By Jeff Petersen
I thought I’d be in for serious sensory deprivation with the Holdman Loop Tour.
After all, I was raised around Eugene, Oregon, with Lane County’s “sea level to ski level” motto and waterfalls as common as fiddles at a hoedown.
However, on the first warm day of meteorological spring (March 1-May 31), I head out with fingers crossed. After leaving the Highway 11 rat race at Athena and escaping to Highway 334, where traffic is a rumor, I get a pleasant surprise. A roller-coaster ride ensues through the kingdom of wheat, with sightings of kestrels perched on power lines and magpies practicing aerobatic maneuvers.
A red-winged blackbird cavorts in a cattail swamp, most of the time cleverly keeping out of camera range. When he does come into range, he hides the red.
Sky hovers, haze doing hop-scotch with patches of robin’s-egg blue. Winter wheat is shooting up. Patterns of Scottish plaid (in honor of nearby Athena, home of the local Caledonian Games) lead the eye to the snow-covered Blue Mountains, which anxiously await the big thaw.
Soon I reach the highest hill in the area, the Helix Ground Pile — wheat awaiting transport. Trucks are being loaded with frantic intensity, while crows fly in to get their share. The wind whips out of the south, punishment left over as winter slowly exits stage left.

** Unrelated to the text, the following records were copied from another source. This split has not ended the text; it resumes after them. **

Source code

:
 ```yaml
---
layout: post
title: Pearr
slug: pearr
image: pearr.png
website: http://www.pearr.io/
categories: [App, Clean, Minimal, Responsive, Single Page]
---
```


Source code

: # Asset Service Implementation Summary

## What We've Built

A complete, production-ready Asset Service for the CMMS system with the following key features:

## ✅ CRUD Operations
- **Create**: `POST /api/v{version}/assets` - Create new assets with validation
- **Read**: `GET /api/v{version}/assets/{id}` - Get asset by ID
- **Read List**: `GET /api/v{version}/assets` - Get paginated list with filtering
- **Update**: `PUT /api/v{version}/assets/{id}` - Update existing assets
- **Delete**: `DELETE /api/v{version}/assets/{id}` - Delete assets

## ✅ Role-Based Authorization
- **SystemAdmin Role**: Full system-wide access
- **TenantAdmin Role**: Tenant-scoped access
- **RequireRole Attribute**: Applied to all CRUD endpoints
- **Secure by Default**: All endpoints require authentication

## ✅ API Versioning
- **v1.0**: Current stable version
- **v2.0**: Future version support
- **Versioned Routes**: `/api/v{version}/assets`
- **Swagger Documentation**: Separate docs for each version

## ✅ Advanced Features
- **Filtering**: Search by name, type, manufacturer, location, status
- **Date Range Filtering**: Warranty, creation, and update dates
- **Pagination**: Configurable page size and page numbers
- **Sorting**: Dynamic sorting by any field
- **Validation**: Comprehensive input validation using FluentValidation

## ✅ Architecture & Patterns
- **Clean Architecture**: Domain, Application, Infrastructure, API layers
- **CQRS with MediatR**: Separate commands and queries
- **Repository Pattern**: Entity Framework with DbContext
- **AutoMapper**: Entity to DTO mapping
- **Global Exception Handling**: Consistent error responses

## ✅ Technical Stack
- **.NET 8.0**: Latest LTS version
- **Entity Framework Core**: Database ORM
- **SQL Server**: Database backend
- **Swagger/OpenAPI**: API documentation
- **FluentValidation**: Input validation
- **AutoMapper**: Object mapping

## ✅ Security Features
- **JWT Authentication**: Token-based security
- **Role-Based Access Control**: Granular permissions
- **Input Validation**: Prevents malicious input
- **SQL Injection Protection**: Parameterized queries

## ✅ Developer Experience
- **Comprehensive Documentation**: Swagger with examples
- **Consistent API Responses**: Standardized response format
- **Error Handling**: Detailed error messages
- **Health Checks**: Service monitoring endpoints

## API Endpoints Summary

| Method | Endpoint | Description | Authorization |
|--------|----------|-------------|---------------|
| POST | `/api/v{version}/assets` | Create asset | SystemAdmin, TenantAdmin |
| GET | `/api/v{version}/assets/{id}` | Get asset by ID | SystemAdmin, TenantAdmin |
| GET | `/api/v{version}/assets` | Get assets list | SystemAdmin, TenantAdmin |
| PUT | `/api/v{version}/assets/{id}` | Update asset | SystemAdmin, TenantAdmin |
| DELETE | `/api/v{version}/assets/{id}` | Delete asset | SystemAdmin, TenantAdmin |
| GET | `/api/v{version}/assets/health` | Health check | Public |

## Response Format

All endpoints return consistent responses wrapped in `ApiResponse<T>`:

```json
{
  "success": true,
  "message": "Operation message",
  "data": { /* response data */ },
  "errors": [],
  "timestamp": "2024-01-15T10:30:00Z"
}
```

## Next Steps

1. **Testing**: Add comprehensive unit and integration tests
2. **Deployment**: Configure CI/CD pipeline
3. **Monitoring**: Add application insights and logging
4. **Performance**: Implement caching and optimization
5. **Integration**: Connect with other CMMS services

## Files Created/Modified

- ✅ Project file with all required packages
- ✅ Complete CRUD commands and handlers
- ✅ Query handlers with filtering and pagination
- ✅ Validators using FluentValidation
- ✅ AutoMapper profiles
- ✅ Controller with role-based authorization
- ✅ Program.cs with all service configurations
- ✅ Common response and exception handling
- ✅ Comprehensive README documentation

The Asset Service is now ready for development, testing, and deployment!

I turn south for a couple miles on the Helix highway and then head west toward Holdman. A pheasant darts across the road, as much good luck as a black cat is bad luck. Lone trees, bare branches reaching skyward, surrendering to Mother Nature’s whims, are roadside landmarks in an otherwise treeless landscape. Winter wheat draws artful lines to a hazy horizon.

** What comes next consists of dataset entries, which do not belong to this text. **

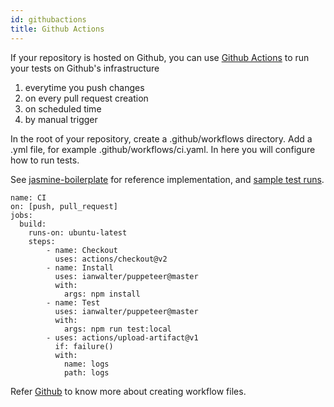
```yaml
---
id: githubactions
title: Github Actions
---
```


If your repository is hosted on Github, you can use [Github Actions](https://docs.github.com/en/actions/getting-started-with-github-actions/about-github-actions#about-github-actions) to run your tests on Github's infrastructure

1. everytime you push changes
2. on every pull request creation
3. on scheduled time
4. by manual trigger

In the root of your repository, create a .github/workflows directory. Add a .yml file, for example .github/workflows/ci.yaml. In here you will configure how to run tests.

See [jasmine-boilerplate](https://github.com/webdriverio/jasmine-boilerplate/blob/master/.github/workflows/ci.yaml) for reference implementation, and [sample test runs](https://github.com/webdriverio/jasmine-boilerplate/actions?query=workflow%3ACI).


```
name: CI
on: [push, pull_request]
jobs:
  build:
    runs-on: ubuntu-latest
    steps:
        - name: Checkout
          uses: actions/checkout@v2
        - name: Install
          uses: ianwalter/puppeteer@master
          with:
            args: npm install
        - name: Test
          uses: ianwalter/puppeteer@master
          with:
            args: npm run test:local
        - uses: actions/upload-artifact@v1
          if: failure()
          with:
            name: logs
            path: logs
```

Refer [Github](https://docs.github.com/en/actions/configuring-and-managing-workflows/configuring-a-workflow#creating-a-workflow-file) to know more about creating workflow files.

Soon Highway 334 merges into Highway 37. Turning left would take me to Pendleton. I turn right, opting for the lesser-traveled path.
Presently I reach a farm where birds looking for a handout mob silos. A windmill in the background provides testimony to the power of the wind.
Farther on, an old barn sits in disrepair. Its tin roof is partly blown off. A weather vane spins in the wind. Surrounding hardwood trees stand naked, eager for spring to provide the latest leaf fashions.
Eventually I reach the “ghost town” of Holdman and take a break. A windmill does double time in front of an old, abandoned school surrounded by modern John Deere farm equipment, the splash of green paint brightening an otherwise drab scene.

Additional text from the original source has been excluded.